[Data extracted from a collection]
--------------------------------------------------

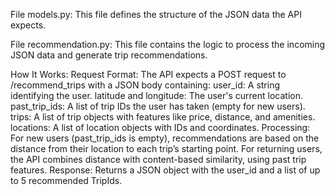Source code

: File models.py:
This file defines the structure of the JSON data the API expects.

File recommendation.py:
This file contains the logic to process the incoming JSON data and generate trip recommendations.


How It Works:
Request Format: The API expects a POST request to /recommend_trips with a JSON body containing:
user_id: A string identifying the user.
latitude and longitude: The user's current location.
past_trip_ids: A list of trip IDs the user has taken (empty for new users).
trips: A list of trip objects with features like price, distance, and amenities.
locations: A list of location objects with IDs and coordinates.
Processing:
For new users (past_trip_ids is empty), recommendations are based on the distance from their location to each trip’s starting point.
For returning users, the API combines distance with content-based similarity, using past trip features.
Response: Returns a JSON object with the user_id and a list of up to 5 recommended TripIds.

--------------------------------------------------

Activity:
Go line by line through the data and copy any that contain "with".

Reply to the task:
Request Format: The API expects a POST request to /recommend_trips with a JSON body containing:
trips: A list of trip objects with features like price, distance, and amenities.
locations: A list of location objects with IDs and coordinates.
For returning users, the API combines distance with content-based similarity, using past trip features.
Response: Returns a JSON object with the user_id and a list of up to 5 recommended TripIds.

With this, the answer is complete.